Task brief: Wherever a line in the records contains the word "type", return that line.

Dataset extract:
▼

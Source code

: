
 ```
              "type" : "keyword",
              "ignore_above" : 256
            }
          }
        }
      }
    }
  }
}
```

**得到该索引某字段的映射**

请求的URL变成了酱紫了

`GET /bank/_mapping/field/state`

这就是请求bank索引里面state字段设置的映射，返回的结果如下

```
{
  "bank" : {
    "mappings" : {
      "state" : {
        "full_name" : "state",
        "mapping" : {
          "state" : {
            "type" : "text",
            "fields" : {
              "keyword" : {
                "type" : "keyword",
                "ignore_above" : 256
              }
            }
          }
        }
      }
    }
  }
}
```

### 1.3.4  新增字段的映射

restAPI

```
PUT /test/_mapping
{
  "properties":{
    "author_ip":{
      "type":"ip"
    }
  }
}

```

▲

Solution to this problem:
              "type" : "keyword",
            "type" : "text",
                "type" : "keyword",
      "type":"ip"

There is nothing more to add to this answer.